At Penn Hills Charter School of Entrepreneurship, this kind of learning is threaded through the entire day using tools that include NFTE’s curriculum. Students from kindergarten through sixth grade operate as citizens in a “micro-society” called SoarMania, where grade levels function as countries and each classroom is its own city, electing its own mayor. Students apply for jobs and spend the last hour of each day going to different classrooms to do their work.

One group might be learning to code at their robotics business, then teaching other students to code. Others may be custom printing posters to sell on the SoarMania website. Some run the student cafe, while other kids are busy in the Big Idea Center teaching their fellow citizens how to create podcasts.

What are the benefits of entrepreneurship education?

All kinds of learning – math, science, history, language arts – ripple out from these experiences. Kids can apply these concepts to real world situations. And as they build the skills of problem-solving and decision-making while planning or running businesses, they also get a better understanding of the commercial landscape in which we all live. They discover the thinking behind pricing, for example, and the ways marketing strategy can influence people.

What are the challenges facing entrepreneurship education?

Entrepreneurial skills take time to build. So while single-day courses can be valuable for sparking students’ interest, they don’t deliver the kind of learning that comes from experimenting and iterating. Ideally, students will have the chance to progress from single-day experiences to more in-depth classes. But not all schools currently offer entrepreneurial education, and schools who want to offer don’t always have the staff available to teach it. So although programs like NFTE and BUILD are eager to share curriculum that can be used for elective courses or incorporated into other classes, not all schools currently offer this kind of learning.

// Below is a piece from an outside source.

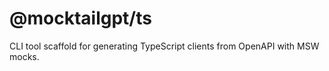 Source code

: # @mocktailgpt/ts

CLI tool scaffold for generating TypeScript clients from OpenAPI with MSW mocks.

Why is entrepreneurship education growing today?

With the world changing at lightning speed, we can’t say what kinds of jobs today’s students will one day pursue. But we know that they’ll need skills like problem-solving, collaboration, communication and creative thinking. And we see in today’s startup-filled world that a great many of today’s students may one day launch their own businesses and or run profitable side hustles during the course of their working lives.

A trend report released last year by the Network for Teaching Entrepreneurship (NFTE) noted that when the accounting firm Ernst & Young surveyed Gen Z-aged people, nearly half of the respondents reported being “very likely or extremely likely to start their own business one day.”

Entrepreneurship also fits beautifully with the goals of many educators: It is perfect for project-based, personalized learning and blends beautifully with a wide variety of academic and non-academic subjects.

It also fosters student voice and agency, giving kids the inspiration and the tools to potentially move from dreaming of starting a business all the way to launching their own business while still in school.